Bring your social network home with Nextdoor

A social network focused on your unique neighborhood fosters greater community involvement, both online and offline.
Written by Beth Carter, Contributing Editor

Remember the days when neighbors knew each other by name, shared a cup of sugar or a hammer, discussed issues facing their neighborhood or babysat each other’s children?

This sort of neighborliness may still exist to some extent in some places, which is great. But as more people turn inward into digital lives and real-world connections erode, why not harness the best practices of social networks and apply them toward advancing that neighborhood ideal? Neighborhoods were the original social networks, after all.

That’s what Nirav Tolia, co-founder and CEO of Nextdoor, a social network for the neighborhood, wondered. “Technology has done such an amazing job at making it easier to connect to people we’re distant from,” he muses, during a chat at the Nextdoor offices in San Francisco. “Technology has not done a great job at putting us in contact with people right at our front doors.”

The premise is simple: Nextdoor is a private social network for you and your neighbors. You can post about a chair you want to sell, provide information about a dance recital, look for advice on a good electrician, invite your neighbors over for a cocktail, share coupons -- how you use Nextdoor is really up to you. You can include nearby neighborhoods or "mute" areas or people you don’t care to hear from.

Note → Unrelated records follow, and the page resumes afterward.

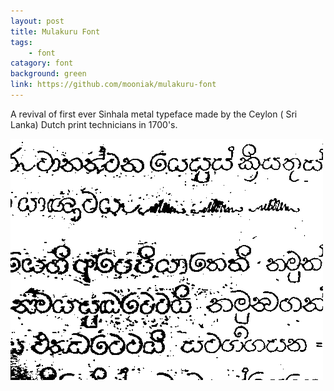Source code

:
 ```yaml
---
layout: post
title: Mulakuru Font
tags:
    - font
catagory: font
background: green
link: https://github.com/mooniak/mulakuru-font
---
```




A revival of first ever Sinhala metal typeface made by the Ceylon ( Sri Lanka) Dutch print technicians in 1700's.

![Mujlakuru](/images/mulakuru.png) 
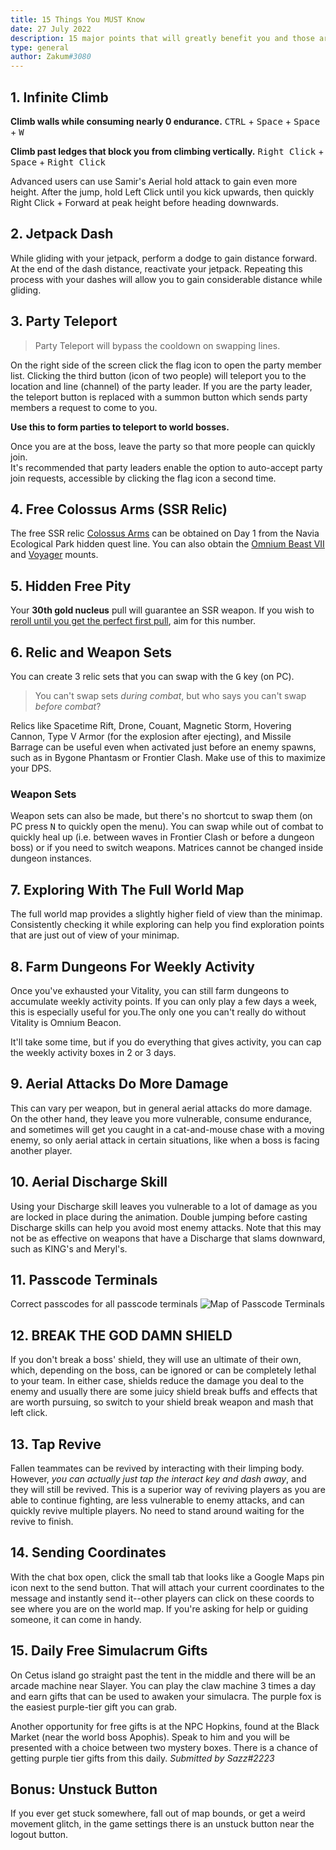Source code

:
 ```yaml
---
title: 15 Things You MUST Know
date: 27 July 2022
description: 15 major points that will greatly benefit you and those around you while playing Tower of Fantasy. Become the gigachad carry of your friend group.
type: general
author: Zakum#3080
---
```

<script>
    import Youtube from "$lib/components/Youtube.svelte"
</script>

## 1. Infinite Climb

<Youtube source="https://www.youtube.com/embed/xcYGj-Ucu28" />

**Climb walls while consuming nearly 0 endurance.**
<kbd>CTRL</kbd> + <kbd>Space</kbd> + <kbd>Space</kbd> + <kbd>W</kbd>

**Climb past ledges that block you from climbing vertically.**
<kbd>Right Click</kbd> + <kbd>Space</kbd> + <kbd>Right Click</kbd>

Advanced users can use Samir's Aerial hold attack to gain even more height. After the jump, hold Left Click until you kick upwards, then quickly Right Click + Forward at peak height before heading downwards.

## 2. Jetpack Dash
While gliding with your jetpack, perform a dodge to gain distance forward. At the end of the dash distance, reactivate your jetpack. Repeating this process with your dashes will allow you to gain considerable distance while gliding. 

<Youtube source="https://www.youtube.com/embed/FCu7E86Dh8o" />

## 3. Party Teleport

> Party Teleport will bypass the cooldown on swapping lines.

On the right side of the screen click the flag icon to open the party member list. Clicking the third button (icon of two people) will teleport you to the location and line (channel) of the party leader. If you are the party leader, the teleport button is replaced with a summon button which sends party members a request to come to you.

**Use this to form parties to teleport to world bosses.**

Once you are at the boss, leave the party so that more people can quickly join.<br />
It's recommended that party leaders enable the option to auto-accept party join requests, accessible by clicking the flag icon a second time.<br />


## 4. Free Colossus Arms (SSR Relic)

<Youtube source="https://www.youtube.com/embed/CWBbNM2SHyw" />

The free SSR relic <a href="/relics/colossus-arm">Colossus Arms</a> can be obtained on Day 1 from the Navia Ecological Park hidden quest line. You can also obtain the <a href="/mounts/omnium-beast-vii">Omnium Beast VII</a> and <a href="/mounts/voyager">Voyager</a> mounts.

## 5. Hidden Free Pity
Your **30th gold nucleus**  pull will guarantee an SSR weapon. If you wish to <a href="/guides/shortest-reroll-path">reroll until you get the perfect first pull</a>, aim for this number. 

## 6. Relic and Weapon Sets
You can create 3 relic sets that you can swap with the <kbd>G</kbd> key (on PC).

> You can't swap sets *during combat*, but who says you can't swap *before combat*?

Relics like Spacetime Rift, Drone, Couant, Magnetic Storm, Hovering Cannon, Type V Armor (for the explosion after ejecting), and Missile Barrage can be useful even when activated just before an enemy spawns, such as in Bygone Phantasm or Frontier Clash. Make use of this to maximize your DPS.

### Weapon Sets
Weapon sets can also be made, but there's no shortcut to swap them (on PC press <kbd>N</kbd> to quickly open the menu). You can swap while out of combat to quickly heal up (i.e. between waves in Frontier Clash or before a dungeon boss) or if you need to switch weapons. Matrices cannot be changed inside dungeon instances. 

## 7. Exploring With The Full World Map
The full world map provides a slightly higher field of view than the minimap. Consistently checking it while exploring can help you find exploration points that are just out of view of your minimap. 

## 8. Farm Dungeons For Weekly Activity
Once you've exhausted your Vitality, you can still farm dungeons to accumulate weekly activity points. If you can only play a few days a week, this is especially useful for you.The only one you can't really do without Vitality is Omnium Beacon.

It'll take some time, but if you do everything that gives activity, you can cap the weekly activity boxes in 2 or 3 days.

## 9. Aerial Attacks Do More Damage
This can vary per weapon, but in general aerial attacks do more damage. On the other hand, they leave you more vulnerable, consume endurance, and sometimes will get you caught in a cat-and-mouse chase with a moving enemy, so only aerial attack in certain situations, like when a boss is facing another player. 

## 10. Aerial Discharge Skill
Using your Discharge skill leaves you vulnerable to a lot of damage as you are locked in place during the animation. Double jumping before casting Discharge skills can help you avoid most enemy attacks. Note that this may not be as effective on weapons that have a Discharge that slams downward, such as KING's and Meryl's.

## 11. Passcode Terminals
Correct passcodes for all passcode terminals
![Map of Passcode Terminals](/images/guides/passcode_terminals.webp)

## 12. BREAK THE GOD DAMN SHIELD
If you don't break a boss' shield, they will use an ultimate of their own, which, depending on the boss, can be ignored or can be completely lethal to your team. In either case, shields reduce the damage you deal to the enemy and usually there are some juicy shield break buffs and effects that are worth pursuing, so switch to your shield break weapon and mash that left click. 

## 13. Tap Revive
Fallen teammates can be revived by interacting with their limping body. However, *you can actually just tap the interact key and dash away*, and they will still be revived. This is a superior way of reviving players as you are able to continue fighting, are less vulnerable to enemy attacks, and can quickly revive multiple players. No need to stand around waiting for the revive to finish.

## 14. Sending Coordinates
With the chat box open, click the small tab that looks like a Google Maps pin icon next to the send button. That will attach your current coordinates to the message and instantly send it--other players can click on these coords to see where you are on the world map. If you're asking for help or guiding someone, it can come in handy.

## 15. Daily Free Simulacrum Gifts
On Cetus island go straight past the tent in the middle and there will be an arcade machine near Slayer. You can play the claw machine 3 times a day and earn gifts that can be used to awaken your simulacra. The purple fox is the easiest purple-tier gift you can grab.

Another opportunity for free gifts is at the NPC Hopkins, found at the Black Market (near the world boss Apophis). Speak to him and you will be presented with a choice between two mystery boxes. There is a chance of getting purple tier gifts from this daily.
*Submitted by Sazz#2223*

## Bonus: Unstuck Button
If you ever get stuck somewhere, fall out of map bounds, or get a weird movement glitch, in the game settings there is an unstuck button near the logout button.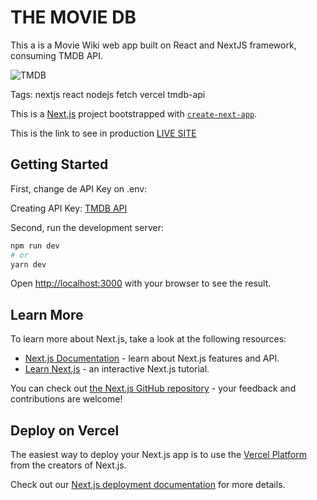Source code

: # THE MOVIE DB
This a is a Movie Wiki web app built on React and NextJS framework, consuming TMDB API.

![TMDB](https://israelsousa.com.br/temp/print-tmdb-challenge.png)

Tags: nextjs react nodejs fetch vercel tmdb-api

This is a [Next.js](https://nextjs.org/) project bootstrapped with [`create-next-app`](https://github.com/israelsousa21/promobit).

This is the link to see in production [LIVE SITE](https://promobit.israelsousa.com.br/)

## Getting Started

First, change de API Key on .env:

Creating API Key: [TMDB API](https://developers.themoviedb.org/3/getting-started/introduction)

Second, run the development server:

```bash
npm run dev
# or
yarn dev
```

Open [http://localhost:3000](http://localhost:3000) with your browser to see the result.

## Learn More

To learn more about Next.js, take a look at the following resources:

- [Next.js Documentation](https://nextjs.org/docs) - learn about Next.js features and API.
- [Learn Next.js](https://nextjs.org/learn) - an interactive Next.js tutorial.

You can check out [the Next.js GitHub repository](https://github.com/vercel/next.js/) - your feedback and contributions are welcome!

## Deploy on Vercel

The easiest way to deploy your Next.js app is to use the [Vercel Platform](https://vercel.com/import?utm_medium=default-template&filter=next.js&utm_source=create-next-app&utm_campaign=create-next-app-readme) from the creators of Next.js.

Check out our [Next.js deployment documentation](https://nextjs.org/docs/deployment) for more details.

You can think of Nextdoor as part Craigslist, part Angie's List, part early Facebook, part Neighborhood Watch, and part coffee-shop bulletin board.

Why not use Facebook or a listserv to talk to neighbors or rely on Craigslist to get ride of your unwanted bookshelves? Some people don’t believe Facebook will protect personal information, while listservs and Google groups are too general and Craigslist is too anonymous.

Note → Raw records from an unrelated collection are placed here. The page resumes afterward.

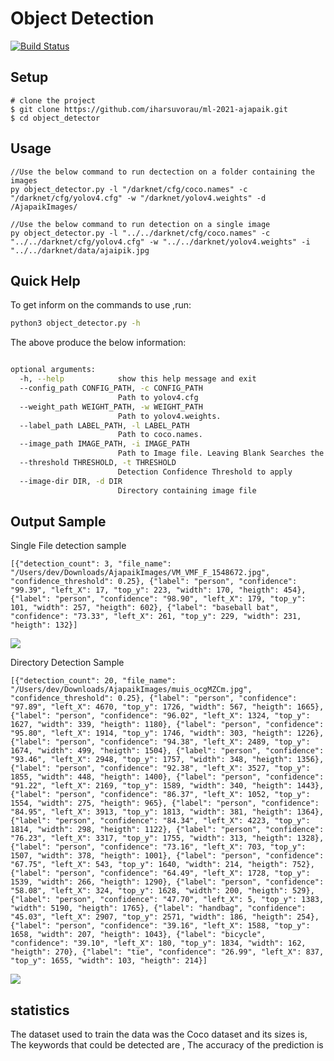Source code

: # Object Detection
[![Build Status](https://travis-ci.org/joemccann/dillinger.svg?branch=master)](https://travis-ci.org/joemccann/dillinger)

## Setup
```
# clone the project
$ git clone https://github.com/iharsuvorau/ml-2021-ajapaik.git
$ cd object_detector
```
## Usage
```
//Use the below command to run dectection on a folder containing the images
py object_detector.py -l "/darknet/cfg/coco.names" -c "/darknet/cfg/yolov4.cfg" -w "/darknet/yolov4.weights" -d /AjapaikImages/

//Use the below command to run detection on a single image
py object_detector.py -l "../../darknet/cfg/coco.names" -c "../../darknet/cfg/yolov4.cfg" -w "../../darknet/yolov4.weights" -i "../../darknet/data/ajaipik.jpg
```


## Quick Help
To get inform on the commands to use ,run:
```sh
python3 object_detector.py -h
```
The above produce the below information:
```sh

optional arguments:
  -h, --help            show this help message and exit
  --config_path CONFIG_PATH, -c CONFIG_PATH
                        Path to yolov4.cfg
  --weight_path WEIGHT_PATH, -w WEIGHT_PATH
                        Path to yolov4.weights.
  --label_path LABEL_PATH, -l LABEL_PATH
                        Path to coco.names.
  --image_path IMAGE_PATH, -i IMAGE_PATH
                        Path to Image file. Leaving Blank Searches the current directory
  --threshold THRESHOLD, -t THRESHOLD
                        Detection Confidence Threshold to apply
  --image-dir DIR, -d DIR
                        Directory containing image file
```
## Output Sample
Single File detection sample
```
[{"detection_count": 3, "file_name": "/Users/dev/Downloads/AjapaikImages/VM_VMF_F_1548672.jpg", "confidence_threshold": 0.25}, {"label": "person", "confidence": "99.39", "left_X": 17, "top_y": 223, "width": 170, "heigth": 454}, {"label": "person", "confidence": "98.90", "left_X": 179, "top_y": 101, "width": 257, "heigth": 602}, {"label": "baseball bat", "confidence": "73.33", "left_X": 261, "top_y": 229, "width": 231, "heigth": 132}]

```
<kbd><img src="https://github.com/iharsuvorau/ml-2021-ajapaik/blob/main/object_detector/sampleImage/file.PNG" > <kbd>

Directory Detection Sample
```
[{"detection_count": 20, "file_name": "/Users/dev/Downloads/AjapaikImages/muis_ocgMZCm.jpg", "confidence_threshold": 0.25}, {"label": "person", "confidence": "97.89", "left_X": 4670, "top_y": 1726, "width": 567, "heigth": 1665}, {"label": "person", "confidence": "96.02", "left_X": 1324, "top_y": 1627, "width": 339, "heigth": 1180}, {"label": "person", "confidence": "95.80", "left_X": 1914, "top_y": 1746, "width": 303, "heigth": 1226}, {"label": "person", "confidence": "94.38", "left_X": 2489, "top_y": 1674, "width": 499, "heigth": 1504}, {"label": "person", "confidence": "93.46", "left_X": 2948, "top_y": 1757, "width": 348, "heigth": 1356}, {"label": "person", "confidence": "92.38", "left_X": 3527, "top_y": 1855, "width": 448, "heigth": 1400}, {"label": "person", "confidence": "91.22", "left_X": 2169, "top_y": 1589, "width": 340, "heigth": 1443}, {"label": "person", "confidence": "86.37", "left_X": 1052, "top_y": 1554, "width": 275, "heigth": 965}, {"label": "person", "confidence": "84.95", "left_X": 3913, "top_y": 1813, "width": 381, "heigth": 1364}, {"label": "person", "confidence": "84.34", "left_X": 4223, "top_y": 1814, "width": 298, "heigth": 1122}, {"label": "person", "confidence": "76.23", "left_X": 3317, "top_y": 1755, "width": 313, "heigth": 1328}, {"label": "person", "confidence": "73.16", "left_X": 703, "top_y": 1507, "width": 378, "heigth": 1001}, {"label": "person", "confidence": "67.75", "left_X": 543, "top_y": 1640, "width": 214, "heigth": 752}, {"label": "person", "confidence": "64.49", "left_X": 1728, "top_y": 1539, "width": 266, "heigth": 1290}, {"label": "person", "confidence": "58.08", "left_X": 324, "top_y": 1628, "width": 200, "heigth": 529}, {"label": "person", "confidence": "47.70", "left_X": 5, "top_y": 1383, "width": 5190, "heigth": 1765}, {"label": "handbag", "confidence": "45.03", "left_X": 2907, "top_y": 2571, "width": 186, "heigth": 254}, {"label": "person", "confidence": "39.16", "left_X": 1588, "top_y": 1658, "width": 207, "heigth": 1043}, {"label": "bicycle", "confidence": "39.10", "left_X": 180, "top_y": 1834, "width": 162, "heigth": 270}, {"label": "tie", "confidence": "26.99", "left_X": 837, "top_y": 1655, "width": 103, "heigth": 214}]

```
<kbd><img src="https://github.com/iharsuvorau/ml-2021-ajapaik/blob/main/object_detector/sampleImage/directory.PNG" > <kbd>

## statistics
  
The dataset used to train the data was the Coco dataset and its sizes is, The keywords that could be detected are , The accuracy of the prediction is 

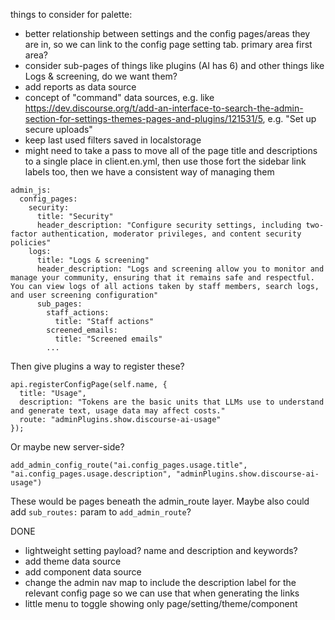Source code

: things to consider for palette:

* better relationship between settings and the config pages/areas they are in, so we can
  link to the config page setting tab. primary area first area?
* consider sub-pages of things like plugins (AI has 6) and other things like Logs & screening, do we want them?
* add reports as data source
* concept of "command" data sources, e.g. like https://dev.discourse.org/t/add-an-interface-to-search-the-admin-section-for-settings-themes-pages-and-plugins/121531/5, e.g. "Set up secure uploads"
* keep last used filters saved in localstorage
* might need to take a pass to move all of the page title and descriptions to a single place
  in client.en.yml, then use those fort the sidebar link labels too, then we have a consistent
  way of managing them

```
admin_js:
  config_pages:
    security:
      title: "Security"
      header_description: "Configure security settings, including two-factor authentication, moderator privileges, and content security policies"
    logs:
      title: "Logs & screening"
      header_description: "Logs and screening allow you to monitor and manage your community, ensuring that it remains safe and respectful. You can view logs of all actions taken by staff members, search logs, and user screening configuration"
      sub_pages:
        staff_actions:
          title: "Staff actions"
        screened_emails:
          title: "Screened emails"
        ...
```

Then give plugins a way to register these?

```
api.registerConfigPage(self.name, {
  title: "Usage",
  description: "Tokens are the basic units that LLMs use to understand and generate text, usage data may affect costs."
  route: "adminPlugins.show.discourse-ai-usage"
});
```

Or maybe new server-side?

```
add_admin_config_route("ai.config_pages.usage.title", "ai.config_pages.usage.description", "adminPlugins.show.discourse-ai-usage")
```

These would be pages beneath the admin_route layer. Maybe also could add `sub_routes:` param to `add_admin_route`?

DONE

* lightweight setting payload? name and description and keywords?
* add theme data source
* add component data source
* change the admin nav map to include the description label for the relevant config page
  so we can use that when generating the links
* little menu to toggle showing only page/setting/theme/component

Nextdoor is unique in that it’s totally private once you’re in (no SEO). Each potential Nextdoor member must have their real name and address verified (via postcard or credit-card billing statement). A neighborhood must have at least 10 neighbors verified to become official. “You have to nail privacy. People are talking about their homes, their addresses, their children -- they have to feel comfortable sharing," Tolia says.

There's another practical reason that there is a place for Nextdoor: Facebook doesn't always identify who might be living next-door. “Any platform that has what we call a synchronous friending model will not work in neighborhoods," he notes. "If I don’t know my neighbors, how can I connect to them?”

Nextdoor relies on neighbors inviting their neighbors. If residents want to get in touch with someone they don’t know, Nextdoor issues offline invitations like postcards and fliers that can be personalized and mailed.

Tolia is surprised that 40 percent of the initial content on Nextdoor is transactional. Another use that caught him off-guard is the platform’s role in public safety. Some members are creating virtual neighborhood watches, where they discuss crime and then mobilize in the real world. About 100 police departments are integrated into Nextdoor communities. Police cannot see what is posted, but they can share their own PSAs or crime updates.

So far, Tolia's team has raised about $40 million from venture capitalist social experts Greylock and local niche experts Benchmark Capital, and Nextdoor users are trading almost one million messages daily in more than 11,000 neighborhoods in all 50 states. The cash should last for five or so years while the site grows, but Tolia says the team is throwing around ideas about how to collect revenue over the long term.

“The recommendations area is ripe for local advertising,” he explains. “We’re thinking about ways to create a place for those merchants who used to use yellow pages.”

Nextdoor wants to bring people closer, one neighborhood at a time.